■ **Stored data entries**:

#####

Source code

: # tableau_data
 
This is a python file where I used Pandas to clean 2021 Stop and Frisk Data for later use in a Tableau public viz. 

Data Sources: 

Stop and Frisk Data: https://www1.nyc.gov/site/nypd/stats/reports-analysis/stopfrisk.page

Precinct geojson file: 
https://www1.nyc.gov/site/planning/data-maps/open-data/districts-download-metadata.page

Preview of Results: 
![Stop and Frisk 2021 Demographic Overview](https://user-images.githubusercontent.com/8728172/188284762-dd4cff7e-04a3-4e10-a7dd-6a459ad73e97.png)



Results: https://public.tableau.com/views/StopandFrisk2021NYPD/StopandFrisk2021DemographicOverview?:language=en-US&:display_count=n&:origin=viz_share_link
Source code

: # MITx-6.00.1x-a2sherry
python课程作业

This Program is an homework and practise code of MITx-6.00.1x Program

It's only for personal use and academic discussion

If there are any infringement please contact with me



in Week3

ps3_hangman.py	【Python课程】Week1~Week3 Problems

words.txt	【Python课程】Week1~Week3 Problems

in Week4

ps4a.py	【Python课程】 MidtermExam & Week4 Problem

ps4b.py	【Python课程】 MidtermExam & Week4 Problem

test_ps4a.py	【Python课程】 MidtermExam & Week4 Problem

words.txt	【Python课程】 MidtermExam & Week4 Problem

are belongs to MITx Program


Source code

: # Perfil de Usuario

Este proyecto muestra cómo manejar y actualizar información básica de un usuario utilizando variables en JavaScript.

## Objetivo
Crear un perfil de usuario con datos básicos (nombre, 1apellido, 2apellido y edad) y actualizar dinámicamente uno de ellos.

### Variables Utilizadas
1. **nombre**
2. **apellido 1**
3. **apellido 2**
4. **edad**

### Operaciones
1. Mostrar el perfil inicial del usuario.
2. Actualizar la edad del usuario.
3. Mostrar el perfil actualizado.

#####

Print every entry exactly as it appears.

Source code

: # tableau_data
 
This is a python file where I used Pandas to clean 2021 Stop and Frisk Data for later use in a Tableau public viz. 

Data Sources: 

Stop and Frisk Data: https://www1.nyc.gov/site/nypd/stats/reports-analysis/stopfrisk.page

Precinct geojson file: 
https://www1.nyc.gov/site/planning/data-maps/open-data/districts-download-metadata.page

Preview of Results: 
![Stop and Frisk 2021 Demographic Overview](https://user-images.githubusercontent.com/8728172/188284762-dd4cff7e-04a3-4e10-a7dd-6a459ad73e97.png)



Results: https://public.tableau.com/views/StopandFrisk2021NYPD/StopandFrisk2021DemographicOverview?:language=en-US&:display_count=n&:origin=viz_share_link
Source code

: # MITx-6.00.1x-a2sherry
python课程作业

This Program is an homework and practise code of MITx-6.00.1x Program

It's only for personal use and academic discussion

If there are any infringement please contact with me



in Week3

ps3_hangman.py	【Python课程】Week1~Week3 Problems

words.txt	【Python课程】Week1~Week3 Problems

in Week4

ps4a.py	【Python课程】 MidtermExam & Week4 Problem

ps4b.py	【Python课程】 MidtermExam & Week4 Problem

test_ps4a.py	【Python课程】 MidtermExam & Week4 Problem

words.txt	【Python课程】 MidtermExam & Week4 Problem

are belongs to MITx Program


Source code

: # Perfil de Usuario

Este proyecto muestra cómo manejar y actualizar información básica de un usuario utilizando variables en JavaScript.

## Objetivo
Crear un perfil de usuario con datos básicos (nombre, 1apellido, 2apellido y edad) y actualizar dinámicamente uno de ellos.

### Variables Utilizadas
1. **nombre**
2. **apellido 1**
3. **apellido 2**
4. **edad**

### Operaciones
1. Mostrar el perfil inicial del usuario.
2. Actualizar la edad del usuario.
3. Mostrar el perfil actualizado.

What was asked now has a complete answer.